Article : Marché de l'art et protection du patrimoine public

Livre d'or du "Normandie", revendiqué en 2015 et réintégré dans les collections des Archives nationales du Monde du Travail

La France est aujourd’hui l’un des tout premiers marchés mondiaux pour la vente des livres et manuscrits historiques : un fait appréciable car il permet à tous, particuliers comme institutions, d’acquérir des documents retraçant la «Grande» histoire tout autant que la mémoire des individus. Il demeure néanmoins essentiel que l’État assure simultanément son rôle de protection du patrimoine archivistique public, en réintégrant dans les collections publiques les pièces ou fonds d’archives qui auraient pu en être soustraits au fil des siècles.

1. Quelques notions juridiques incontournables

Le domaine public d'une personne publique est constitué des biens lui appartenant et qui sont soit affectés à l'usage direct du public, soit affectés à un service public (article L. 2111-1 du code général de la propriété des personnes publiques).
Le domaine public est caractérisé par deux règles principales, qui le distingue du domaine privé : l’inaliénabilité et l'imprescriptibilité, qui toutes deux tendent à protéger  le patrimoine public contre toute acquisition de droits par des personnes  non publiques et contre tout démembrement.
Ces deux dispositions dérogent à l'article 2276 du code civil relatif à la propriété des biens meubles relevant du droit commun, qui stipule qu'en fait de meubles, la possession vaut titre, mais que toute personne ayant perdu ou auquel il a été volé un bien peut le revendiquer pendant trois ans à compter du jour de la perte ou du vol, contre celui dans les mains duquel il la trouve.
Il en résulte d'une part, qu'aucun droit de propriété sur un bien appartenant au domaine public ne peut être valablement constitué au profit de tiers et, d'autre part, qu'un tel bien ne peut faire l'objet d'une prescription acquisitive.  

2. L’esprit de la loi et la pratique

Ce que dit la loi

La pratique des revendications d'archives publiques par l'Etat remonte à l'Ancien Régime, période durant laquelle les papiers de fonction des serviteurs de l'Etat pouvaient être saisis sur ordre du Roi ou de ses ministres.

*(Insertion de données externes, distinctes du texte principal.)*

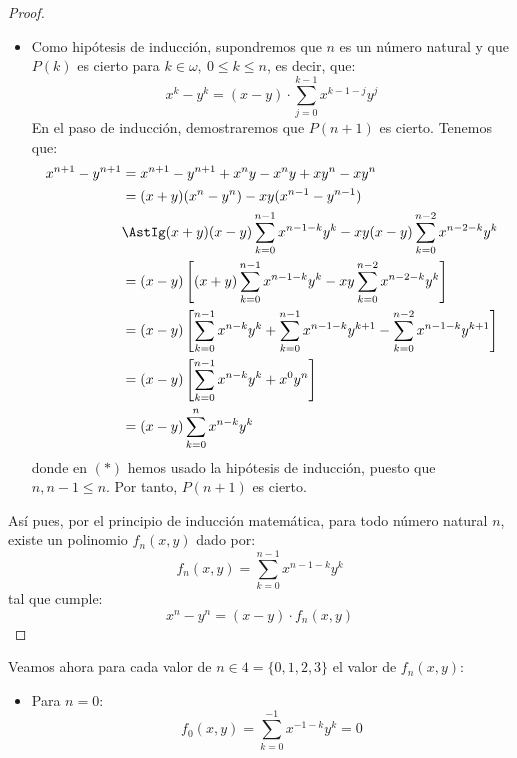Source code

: \begin{ejercicio}
\begin{proof}
\begin{itemize}
            \item Como hipótesis de inducción, supondremos que $n$ es un número natural y que $P(k)$ es cierto para $k\in \omega,~0\leq k\leq n$, es decir, que:
                \begin{equation*}
                    x^k - y^k = (x-y)\cdot \sum_{j=0}^{k-1}x^{k-1-j}y^j
                \end{equation*}
                En el paso de inducción, demostraremos que $P(n+1)$ es cierto. Tenemos que:
                \begin{align*}
                    x^{n+1} - y^{n+1} &= x^{n+1} - y^{n+1} + x^ny -x^ny +xy^n -xy^n \\
                    &= (x+y)(x^n - y^n) -xy(x^{n-1} - y^{n-1}) \\
                    &\AstIg (x+y)(x-y)\sum_{k=0}^{n-1}x^{n-1-k}y^k -xy(x-y)\sum_{k=0}^{n-2}x^{n-2-k}y^k \\
                    &= (x-y)\left[(x+y)\sum_{k=0}^{n-1}x^{n-1-k}y^k - xy\sum_{k=0}^{n-2}x^{n-2-k}y^k\right] \\
                    &= (x-y)\left[\sum_{k=0}^{n-1}x^{n-k}y^k + \sum_{k=0}^{n-1}x^{n-1-k}y^{k+1} - \sum_{k=0}^{n-2}x^{n-1-k}y^{k+1}\right] \\
                    &= (x-y)\left[\sum_{k=0}^{n-1}x^{n-k}y^k + x^0y^n\right] \\
                    &= (x-y)\sum_{k=0}^{n}x^{n-k}y^k
                \end{align*}
                donde en $(\ast)$ hemos usado la hipótesis de inducción, puesto que $n,n-1\leq n$. Por tanto, $P(n+1)$ es cierto.
        \end{itemize}

        Así pues, por el principio de inducción matemática, para todo número natural $n$, existe un polinomio $f_n(x, y)$ dado por:
        \begin{equation*}
            f_n(x, y) = \sum_{k=0}^{n-1}x^{n-1-k}y^k
        \end{equation*}
        tal que cumple:
        \begin{equation*}
            x^n - y^n = (x-y)\cdot f_n(x, y)
        \end{equation*}
    \end{proof}

    Veamos ahora para cada valor de $n\in 4= \{0, 1, 2, 3\}$ el valor de $f_n(x, y)$:
        \begin{itemize}
            \item Para $n=0$:
                \begin{equation*}
                    f_0(x, y) = \sum_{k=0}^{-1}x^{-1-k}y^k = 0
                \end{equation*}


\end{itemize}
\end{ejercicio}
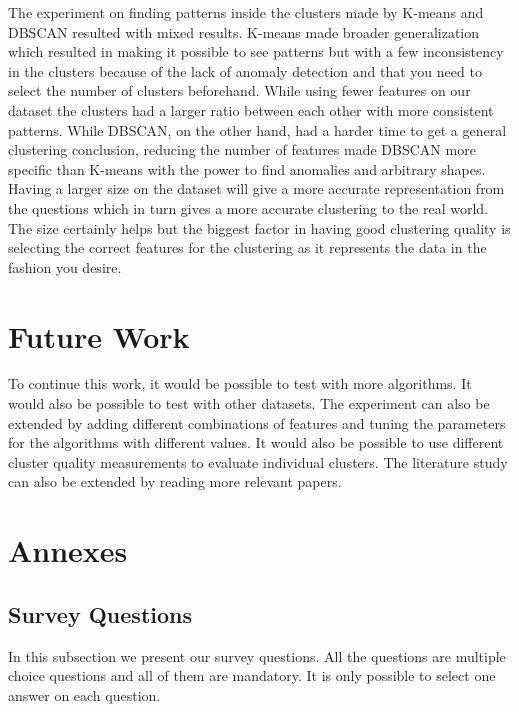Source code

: \documentclass[a4paper]{article}
\begin{document}
The experiment on finding patterns inside the clusters made by K-means and DBSCAN resulted with mixed results. K-means made broader generalization which resulted in making it possible to see patterns but with a few inconsistency in the clusters because of the lack of anomaly detection and that you need to select the number of clusters beforehand. While using fewer features on our dataset the clusters had a larger ratio between each other with more consistent patterns. While DBSCAN, on the other hand, had a harder time to get a general clustering conclusion, reducing the number of features made DBSCAN more specific than K-means with the power to find anomalies and arbitrary shapes. 
Having a larger size on the dataset will give a more accurate representation from the questions which in turn gives a more accurate clustering to the real world. The size certainly helps but the biggest factor in having good clustering quality is selecting the correct features for the clustering as it represents the data in the fashion you desire.
\newpage
\section{Future Work}
To continue this work, it would be possible to test with more algorithms. It would also be possible to test with other datasets. The experiment can also be extended by adding different combinations of features and tuning the parameters for the algorithms with different values. It would also be possible to use different cluster quality measurements to evaluate individual clusters. The literature study can also be extended by reading more relevant papers. 
\newpage
\section{Annexes}
\subsection{Survey Questions}

In this subsection we present our survey questions. All the questions are multiple choice questions and all of them are mandatory. It is only possible to select one answer on each question.
\end{document}
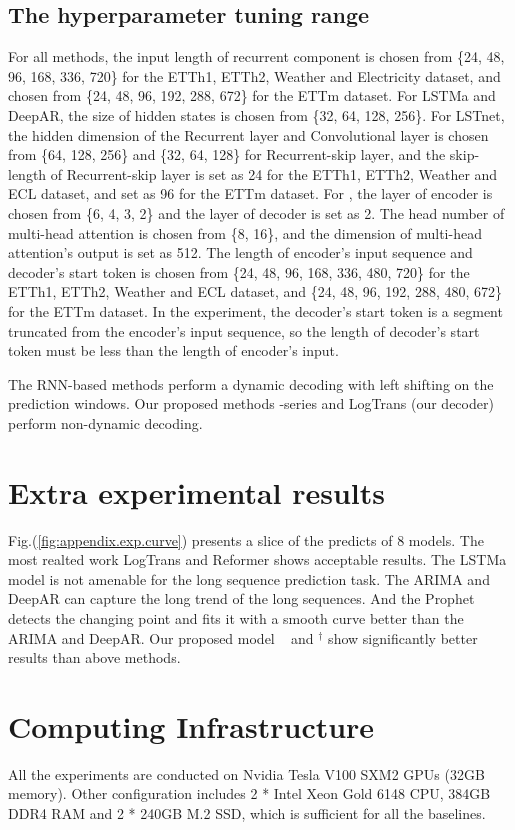 \begin{appendices}
\subsection{The hyperparameter tuning range}
\label{sec:appendix.range}
For all methods, the input length of recurrent component is chosen from \{24, 48, 96, 168, 336, 720\} for the ETTh1, ETTh2, Weather and Electricity dataset, and chosen from \{24, 48, 96, 192, 288, 672\} for the ETTm dataset. 
For LSTMa and DeepAR, the size of hidden states is chosen from \{32, 64, 128, 256\}. 
For LSTnet, the hidden dimension of the Recurrent layer and Convolutional layer is chosen from \{64, 128, 256\} and \{32, 64, 128\} for Recurrent-skip layer, and the skip-length of Recurrent-skip layer is set as 24 for the ETTh1, ETTh2, Weather and ECL dataset, and set as 96 for the ETTm dataset.
For {\mn}, the layer of encoder is chosen from \{6, 4, 3, 2\} and the layer of decoder is set as 2. The head number of multi-head attention is chosen from \{8, 16\}, and the dimension of multi-head attention’s output is set as 512. The length of encoder’s input sequence and decoder’s start token is chosen from \{24, 48, 96, 168, 336, 480, 720\} for the ETTh1, ETTh2, Weather and ECL dataset, and \{24, 48, 96, 192, 288, 480, 672\} for the ETTm dataset. In the experiment, the decoder’s start token is a segment truncated from the encoder’s input sequence, so the length of decoder’s start token must be less than the length of encoder’s input.

The RNN-based methods perform a dynamic decoding with left shifting on the prediction windows. Our proposed methods \mn-series and LogTrans (our decoder) perform non-dynamic decoding.

\section{Extra experimental results}

Fig.(\ref{fig:appendix.exp.curve}) presents a slice of the predicts of 8 models. The most realted work LogTrans and Reformer shows acceptable results. The LSTMa model is not amenable for the long sequence prediction task. The ARIMA and DeepAR can capture the long trend of the long sequences. And the Prophet detects the changing point and fits it with a smooth curve better than the ARIMA and DeepAR. Our proposed model \mn~ and \mn$^{\dag}$ show significantly better results than above methods.

\section{Computing Infrastructure}
All the experiments are conducted on Nvidia Tesla V100 SXM2 GPUs (32GB memory). Other configuration includes 2 * Intel Xeon Gold 6148 CPU, 384GB DDR4 RAM and 2 * 240GB M.2 SSD, which is sufficient for all the baselines. 

\end{appendices}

Depuis lors, le code du patrimoine est venu définir précisément la notion d'archives publiques (article L.211-4 du code du patrimoine ) :

  1. Les documents qui procèdent de l'activité de l’État, des collectivités territoriales, des établissements publics et des autres personnes morales de droit public. Les actes et documents des assemblées parlementaires sont régis par l'ordonnance n° 58-1100 du 17 novembre 1958 relative au fonctionnement des assemblées parlementaires ;
  2. Les documents qui procèdent de la gestion d'un service public ou de l'exercice d'une mission de service public par des personnes de droit privé ;
  3. Les minutes et répertoires des officiers publics ou ministériels et les registres de conventions notariées de pacte civil de solidarité.

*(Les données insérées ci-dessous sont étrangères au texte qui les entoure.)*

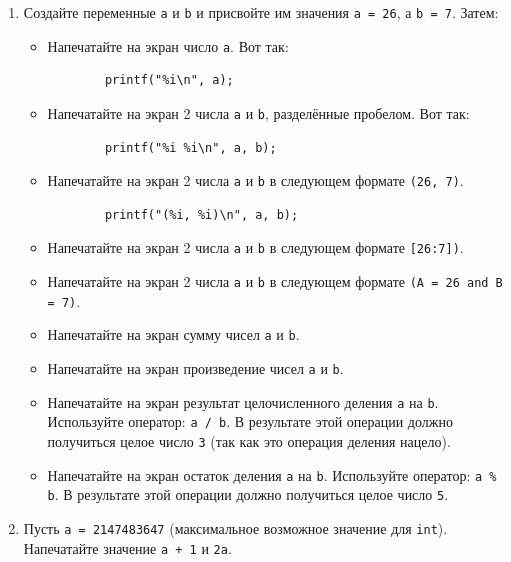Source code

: \documentclass{article}
\begin{document}
\begin{enumerate}
\item Создайте переменные \texttt{a} и \texttt{b} и присвойте им значения \texttt{a = 26}, а \texttt{b = 7}. Затем:
	\begin{itemize}
	\item Напечатайте на экран число \texttt{a}. Вот так:
		\begin{lstlisting}
		printf("%i\n", a);
		\end{lstlisting}
	\item Напечатайте на экран 2 числа \texttt{a} и \texttt{b}, разделённые пробелом. Вот так:
		\begin{lstlisting}
		printf("%i %i\n", a, b);
		\end{lstlisting}
	\item Напечатайте на экран 2 числа \texttt{a} и \texttt{b} в следующем формате \texttt{(26, 7)}.
		\begin{lstlisting}
		printf("(%i, %i)\n", a, b);
		\end{lstlisting}
	
	\item Напечатайте на экран 2 числа \texttt{a} и \texttt{b} в следующем формате \texttt{[26:7])}.
	\item Напечатайте на экран 2 числа \texttt{a} и \texttt{b} в следующем формате \texttt{(A = 26 and B = 7)}.
	\item Напечатайте на экран сумму чисел \texttt{a} и \texttt{b}.
	\item Напечатайте на экран произведение чисел \texttt{a} и \texttt{b}.
	\item Напечатайте на экран результат целочисленного деления \texttt{a} на \texttt{b}. Используйте оператор: \texttt{a / b}. В результате этой
		операции должно получиться целое число \texttt{3} (так как это операция деления нацело).
	\item Напечатайте на экран остаток деления \texttt{a} на \texttt{b}. Используйте оператор: \texttt{a \% b}. В результате этой
		операции должно получиться целое число \texttt{5}.
	\end{itemize}
\item Пусть \texttt{a = 2147483647} (максимальное возможное значение для \texttt{int}). Напечатайте значение \texttt{a + 1} и \texttt{2a}.
\end{enumerate}
\end{document}
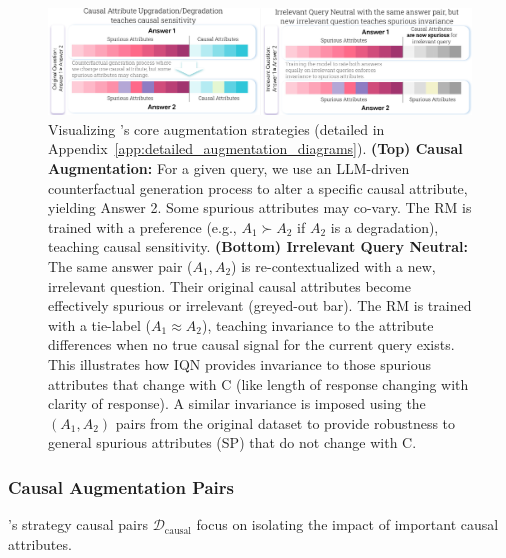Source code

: \begin{figure}[!t]
  \centering
  \includegraphics[width=\linewidth]{images/CausalAugmentationProcess_Horizontal.pdf}
  \vspace{-0.2in}

  \caption{Visualizing \carma's core augmentation strategies (detailed in Appendix~\ref{app:detailed_augmentation_diagrams}).
\textbf{(Top) Causal Augmentation:} For a given query, we use an LLM-driven counterfactual generation process to alter a specific causal attribute, yielding Answer 2. Some spurious attributes may co-vary. The RM is trained with a preference (e.g., $A_1 \succ A_2$ if $A_2$ is a degradation), teaching causal sensitivity.
\textbf{(Bottom) Irrelevant Query Neutral:} The same answer pair ($A_1, A_2$) is re-contextualized with a new, irrelevant question. Their original causal attributes become effectively spurious or irrelevant (greyed-out bar). The RM is trained with a tie-label ($A_1 \approx A_2$), teaching invariance to the  attribute differences when no true causal signal for the current query exists. 
This illustrates how IQN provides invariance to those spurious attributes that change with C (like length of response changing with clarity of response).
A similar invariance is imposed using the $(A_1,A_2)$ pairs from the original dataset to provide robustness to general spurious attributes (SP) that do not change with C.\vspace{-0.1in}}
\label{fig:carma_augmentation_visual_overview}
  
\end{figure}



\subsubsection{Causal Augmentation Pairs}

\carma{}'s strategy causal pairs $\mathcal{D}_{\mathrm{causal}}$ focus on isolating the impact of important causal attributes.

Cette définition large et englobante, articulée avec l'article L.2112-1 du code général de la propriété des personnes publiques, inscrit les archives publiques dans le périmètre des biens mobiliers publics : elles sont de ce fait, et comme le rappelle l'article L.212-1 du code du patrimoine, imprescriptibles, et nul ne peut les détenir sans droit ni titre.
Il est également prévu (Article L212-1-1) qu'en cas de doute sur le statut public ou privé d'un document, l'avis de l'administration peut être sollicité dans le cadre d'un rescrit, précisant de manière formelle et durable ce statut.

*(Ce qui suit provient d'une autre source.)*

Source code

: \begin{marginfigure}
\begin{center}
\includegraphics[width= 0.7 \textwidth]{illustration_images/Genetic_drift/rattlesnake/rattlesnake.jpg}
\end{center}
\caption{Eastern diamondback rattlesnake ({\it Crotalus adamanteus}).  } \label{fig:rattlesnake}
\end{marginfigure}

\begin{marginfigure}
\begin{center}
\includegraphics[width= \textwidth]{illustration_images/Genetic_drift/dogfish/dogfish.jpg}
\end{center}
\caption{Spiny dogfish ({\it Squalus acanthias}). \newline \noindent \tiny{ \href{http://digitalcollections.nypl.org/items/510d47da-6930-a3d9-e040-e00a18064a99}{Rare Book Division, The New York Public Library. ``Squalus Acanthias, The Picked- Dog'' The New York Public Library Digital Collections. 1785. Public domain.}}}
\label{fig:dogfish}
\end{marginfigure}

Pourquoi et comment revendique-t-on ?

Seule l’autorité publique est habilitée à définir ce qu’est un document public, dès lors qu’elle a été informée de sa mise en vente (vente aux enchères, vente judiciaire ou de gré à gré).

Les critères de cette revendication sont précisés par le vademecum sur la revendication des archives publiques (cf. infra 4. Enjeux et perspectives), dont on peut retenir les principaux :

  • Les archives doivent être indubitablement publiques ;
  • Les archives privées incorporées au domaine mobilier public (par achat, don, legs ou dation) sont également revendicables, indépendamment de leur origine privée, si elles en ont été distraites frauduleusement, quelle que soit la date de leur extraction ;
  • Le passage en vente antérieur, quelle qu’en soit la date, ne fait pas obstacle à une revendication dès lors qu’il apparaît que l’administration n’a pas été en mesure de contrôler la nature des documents au moment de la vente (faute de réception d’un catalogue ou de transmission dans des délais opérationnels, et ou faute d’une description suffisante) ;
  • La forme du document (original, copie ou brouillon), pas plus que sa date ou sa valeur marchande, ne font obstacle à une revendication.

Les opérateurs de vente sont par ailleurs tenus d’informer des ventes qu’ils organisent (article L 123-1 du code du patrimoine) : au moins quinze jours à l'avance, avec toutes indications utiles sur les biens proposés. Ils informent en même temps l'autorité administrative du jour, de l'heure et du lieu de la vente. L'envoi d'un catalogue (y compris en format électronique) tient lieu d'avis ; il en va de même pour les ventes judiciaires.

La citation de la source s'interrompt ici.